The Emacs Real estate.

This is about the screen organization of emacs, how the text is placed and how the screen is drawn for the editor, this is about telling you how the things in #emacs as they are, and why they are important this way. Though, i should have started understanding it and writng it down on Day 1, but understanding the key contol is equally important to me, if I did not had learned about it, I surely would have faced difficulty closing my emacs and moving around. Now let me just try to see how much I am understanding about the screen here and how well I can put it in my words. :) ofcourse it is not a tech doc, but this my 30 Days challenege to learn more about emacs and understand emacs for good.

I would be mainly using a lot of images compared to lot of writing that, understanding the screen can better be understood by rightly poining to the correct area.

The Screen

Double clicking on the emacs icon does open up a GUI window and similarly typing it on command prompt from withing an X Windows system, I get the emacs as an editor with full flesh and bones, i actually means as an GUI application, like we see for other editors. And when I do same while I am on the command prompt with no X support, or with -nw or -t (with emacsclient, will write more about this in coming days.) i get the emacs taking up my entire terminal screen. We will call these frames and emace behaves almost similar in both these frames. It normally starts with just one frame, but many frames can be created.

Each frame consist of several distinct regions. as shown in the picture below.

The emacs frame consist of these important segments

Point: Where editing takes place

The place where the cusrsor is present is called as the point in a multiple windows emacs in GUI, the point can be moved by clicking the mouse in the respective region, the active window will have the curson as solid block and will appear to be on the cursor. While working with several buffers each buffer has its own valur for point.

Echo area: Where the commands and messages appear at bottom of the frame.

if you pause for more than a second in the middle of the command, you can see your commands being echoed in the echo area. it also shows you the error message when the command fails. The messages displayed in the echo area are generally saved in the special buffer calles as Messages

Mode Line: Understanding the mode line.

At the bottom of every window there is a mode line. The text displayed on the mode line has the following format cs:ch-fr buf pos line (major minor)

o cs display the character set.

'-' implicate no special character set. see [Coding System](
'=' means no coversion, and used for files with no textual data
'1' ISO Latin-1, other characters represent various coding system

o ch this usually show 2 dashes

(–) if the buffer is unmodified.
(\*\*) if the buffer is modified.
'%\*' for read only buffer if modified.
'%%' otherwise, i.e read only buffer and not modified.
'-' displayed after ch, if the directory is local.
'@' if the directory if buffer is on remote macine is shows @.

o fr is the selected frame name, default is F1

o buf usually the name of the file or the buffer.

o pos where there is additional text above the top of the window or below the bottom.

All In case of small buffer and everything visible on screen
Top If you are at the beginning of the buffer
Bot If you are at the bottom of the buffer
nn% nn is the percentage of buffer above the window

o line ‘L’ Followed by the line no. at point.
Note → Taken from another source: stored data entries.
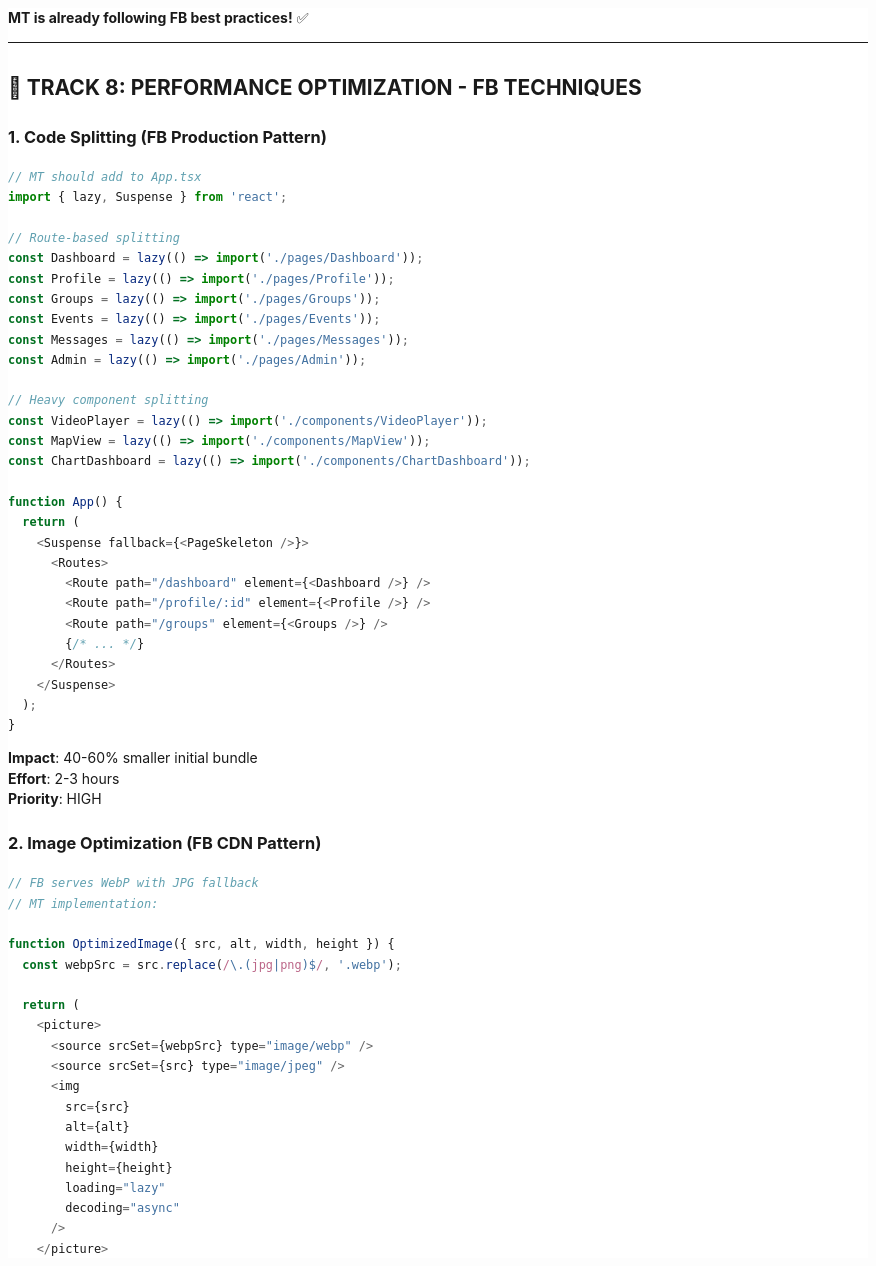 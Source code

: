**MT is already following FB best practices!** ✅

---

## 🚄 TRACK 8: PERFORMANCE OPTIMIZATION - FB TECHNIQUES

### **1. Code Splitting (FB Production Pattern)**

```javascript
// MT should add to App.tsx
import { lazy, Suspense } from 'react';

// Route-based splitting
const Dashboard = lazy(() => import('./pages/Dashboard'));
const Profile = lazy(() => import('./pages/Profile'));
const Groups = lazy(() => import('./pages/Groups'));
const Events = lazy(() => import('./pages/Events'));
const Messages = lazy(() => import('./pages/Messages'));
const Admin = lazy(() => import('./pages/Admin'));

// Heavy component splitting
const VideoPlayer = lazy(() => import('./components/VideoPlayer'));
const MapView = lazy(() => import('./components/MapView'));
const ChartDashboard = lazy(() => import('./components/ChartDashboard'));

function App() {
  return (
    <Suspense fallback={<PageSkeleton />}>
      <Routes>
        <Route path="/dashboard" element={<Dashboard />} />
        <Route path="/profile/:id" element={<Profile />} />
        <Route path="/groups" element={<Groups />} />
        {/* ... */}
      </Routes>
    </Suspense>
  );
}
```

**Impact**: 40-60% smaller initial bundle  
**Effort**: 2-3 hours  
**Priority**: HIGH

### **2. Image Optimization (FB CDN Pattern)**

```javascript
// FB serves WebP with JPG fallback
// MT implementation:

function OptimizedImage({ src, alt, width, height }) {
  const webpSrc = src.replace(/\.(jpg|png)$/, '.webp');
  
  return (
    <picture>
      <source srcSet={webpSrc} type="image/webp" />
      <source srcSet={src} type="image/jpeg" />
      <img 
        src={src} 
        alt={alt}
        width={width}
        height={height}
        loading="lazy"
        decoding="async"
      />
    </picture>
``` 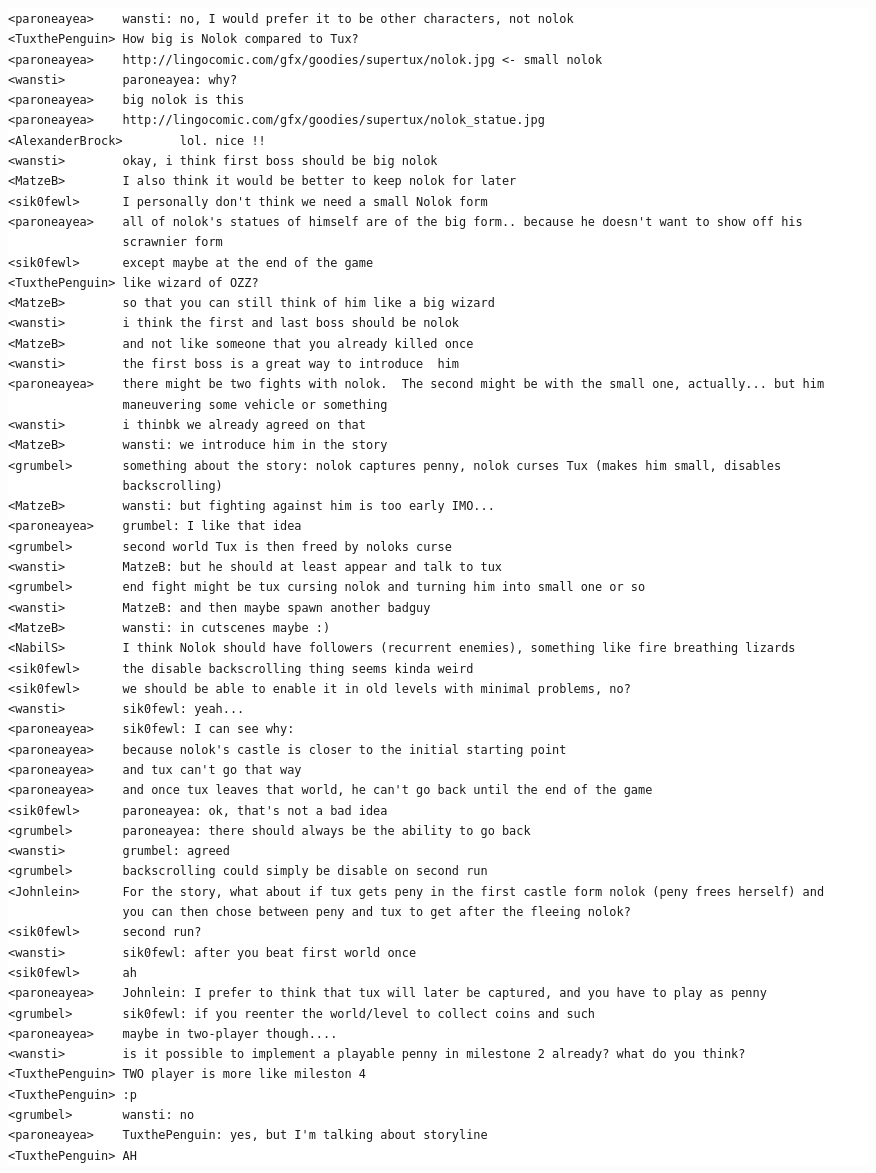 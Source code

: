     <paroneayea>    wansti: no, I would prefer it to be other characters, not nolok
    <TuxthePenguin> How big is Nolok compared to Tux?
    <paroneayea>    http://lingocomic.com/gfx/goodies/supertux/nolok.jpg <- small nolok
    <wansti>        paroneayea: why?
    <paroneayea>    big nolok is this
    <paroneayea>    http://lingocomic.com/gfx/goodies/supertux/nolok_statue.jpg
    <AlexanderBrock>        lol. nice !!
    <wansti>        okay, i think first boss should be big nolok
    <MatzeB>        I also think it would be better to keep nolok for later
    <sik0fewl>      I personally don't think we need a small Nolok form
    <paroneayea>    all of nolok's statues of himself are of the big form.. because he doesn't want to show off his
                    scrawnier form
    <sik0fewl>      except maybe at the end of the game
    <TuxthePenguin> like wizard of OZZ?
    <MatzeB>        so that you can still think of him like a big wizard
    <wansti>        i think the first and last boss should be nolok
    <MatzeB>        and not like someone that you already killed once
    <wansti>        the first boss is a great way to introduce  him
    <paroneayea>    there might be two fights with nolok.  The second might be with the small one, actually... but him
                    maneuvering some vehicle or something
    <wansti>        i thinbk we already agreed on that
    <MatzeB>        wansti: we introduce him in the story
    <grumbel>       something about the story: nolok captures penny, nolok curses Tux (makes him small, disables
                    backscrolling)
    <MatzeB>        wansti: but fighting against him is too early IMO...
    <paroneayea>    grumbel: I like that idea
    <grumbel>       second world Tux is then freed by noloks curse
    <wansti>        MatzeB: but he should at least appear and talk to tux
    <grumbel>       end fight might be tux cursing nolok and turning him into small one or so
    <wansti>        MatzeB: and then maybe spawn another badguy
    <MatzeB>        wansti: in cutscenes maybe :)
    <NabilS>        I think Nolok should have followers (recurrent enemies), something like fire breathing lizards
    <sik0fewl>      the disable backscrolling thing seems kinda weird
    <sik0fewl>      we should be able to enable it in old levels with minimal problems, no?
    <wansti>        sik0fewl: yeah...
    <paroneayea>    sik0fewl: I can see why:
    <paroneayea>    because nolok's castle is closer to the initial starting point
    <paroneayea>    and tux can't go that way
    <paroneayea>    and once tux leaves that world, he can't go back until the end of the game
    <sik0fewl>      paroneayea: ok, that's not a bad idea
    <grumbel>       paroneayea: there should always be the ability to go back
    <wansti>        grumbel: agreed
    <grumbel>       backscrolling could simply be disable on second run
    <Johnlein>      For the story, what about if tux gets peny in the first castle form nolok (peny frees herself) and
                    you can then chose between peny and tux to get after the fleeing nolok?
    <sik0fewl>      second run?
    <wansti>        sik0fewl: after you beat first world once
    <sik0fewl>      ah
    <paroneayea>    Johnlein: I prefer to think that tux will later be captured, and you have to play as penny
    <grumbel>       sik0fewl: if you reenter the world/level to collect coins and such
    <paroneayea>    maybe in two-player though....
    <wansti>        is it possible to implement a playable penny in milestone 2 already? what do you think?
    <TuxthePenguin> TWO player is more like mileston 4
    <TuxthePenguin> :p
    <grumbel>       wansti: no
    <paroneayea>    TuxthePenguin: yes, but I'm talking about storyline
    <TuxthePenguin> AH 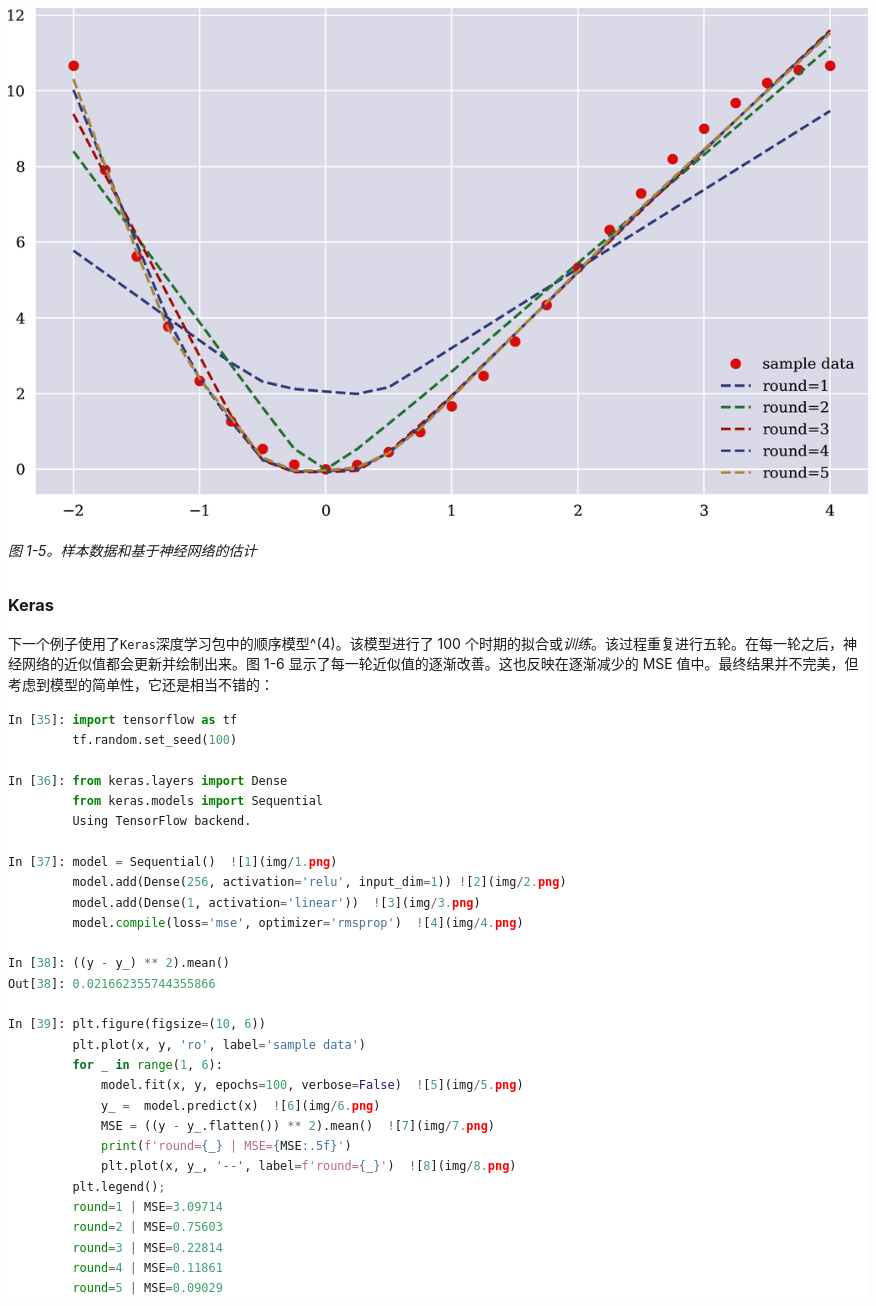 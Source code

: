 ![aiif 0105](img/aiif_0105.png)

###### 图 1-5。样本数据和基于神经网络的估计

### Keras

下一个例子使用了`Keras`深度学习包中的顺序模型^(4)。该模型进行了 100 个时期的拟合或*训练*。该过程重复进行五轮。在每一轮之后，神经网络的近似值都会更新并绘制出来。图 1-6 显示了每一轮近似值的逐渐改善。这也反映在逐渐减少的 MSE 值中。最终结果并不完美，但考虑到模型的简单性，它还是相当不错的： 

```py
In [35]: import tensorflow as tf
         tf.random.set_seed(100)

In [36]: from keras.layers import Dense
         from keras.models import Sequential
         Using TensorFlow backend.

In [37]: model = Sequential()  ![1](img/1.png)
         model.add(Dense(256, activation='relu', input_dim=1)) ![2](img/2.png)
         model.add(Dense(1, activation='linear'))  ![3](img/3.png)
         model.compile(loss='mse', optimizer='rmsprop')  ![4](img/4.png)

In [38]: ((y - y_) ** 2).mean()
Out[38]: 0.021662355744355866

In [39]: plt.figure(figsize=(10, 6))
         plt.plot(x, y, 'ro', label='sample data')
         for _ in range(1, 6):
             model.fit(x, y, epochs=100, verbose=False)  ![5](img/5.png)
             y_ =  model.predict(x)  ![6](img/6.png)
             MSE = ((y - y_.flatten()) ** 2).mean()  ![7](img/7.png)
             print(f'round={_} | MSE={MSE:.5f}')
             plt.plot(x, y_, '--', label=f'round={_}')  ![8](img/8.png)
         plt.legend();
         round=1 | MSE=3.09714
         round=2 | MSE=0.75603
         round=3 | MSE=0.22814
         round=4 | MSE=0.11861
         round=5 | MSE=0.09029
```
o major Name of the major mode used in buffer, for eg. Text mode, Lisp Mode, Org Mode and so on.

o minor minor mode are the list of enabled minor modes on top of major mode, for eg visual-line-mode, flyspell-mode

The Menu Bar - How to use.

On the graphical display you can just use the mouse to open the menu bar, an arrow to the right of the menu denotes the menu having a sub menu. Many commands in menu bar have ordinary key bindings as well.

On a text terminal menu bar can be opened using ‘M-`’ or , or run the command tmm-menubar. Move around the menu bar using up and down arrow key, i.e enter key, to select the item or C-g to come out of the menu bar mode.

I know its been a little late today, but I was quite able to give time one weekends than as on weekdays, I just don’t want to loose focus so am trying to keep up with my posts daily, hope these should be helpful, and I am seriously looking forward for your comments and suggestion, so do please keep posting, tomorrow I think I will go more about buffers and frames.

All in all I am enjoying and learning so many things while posting and writing.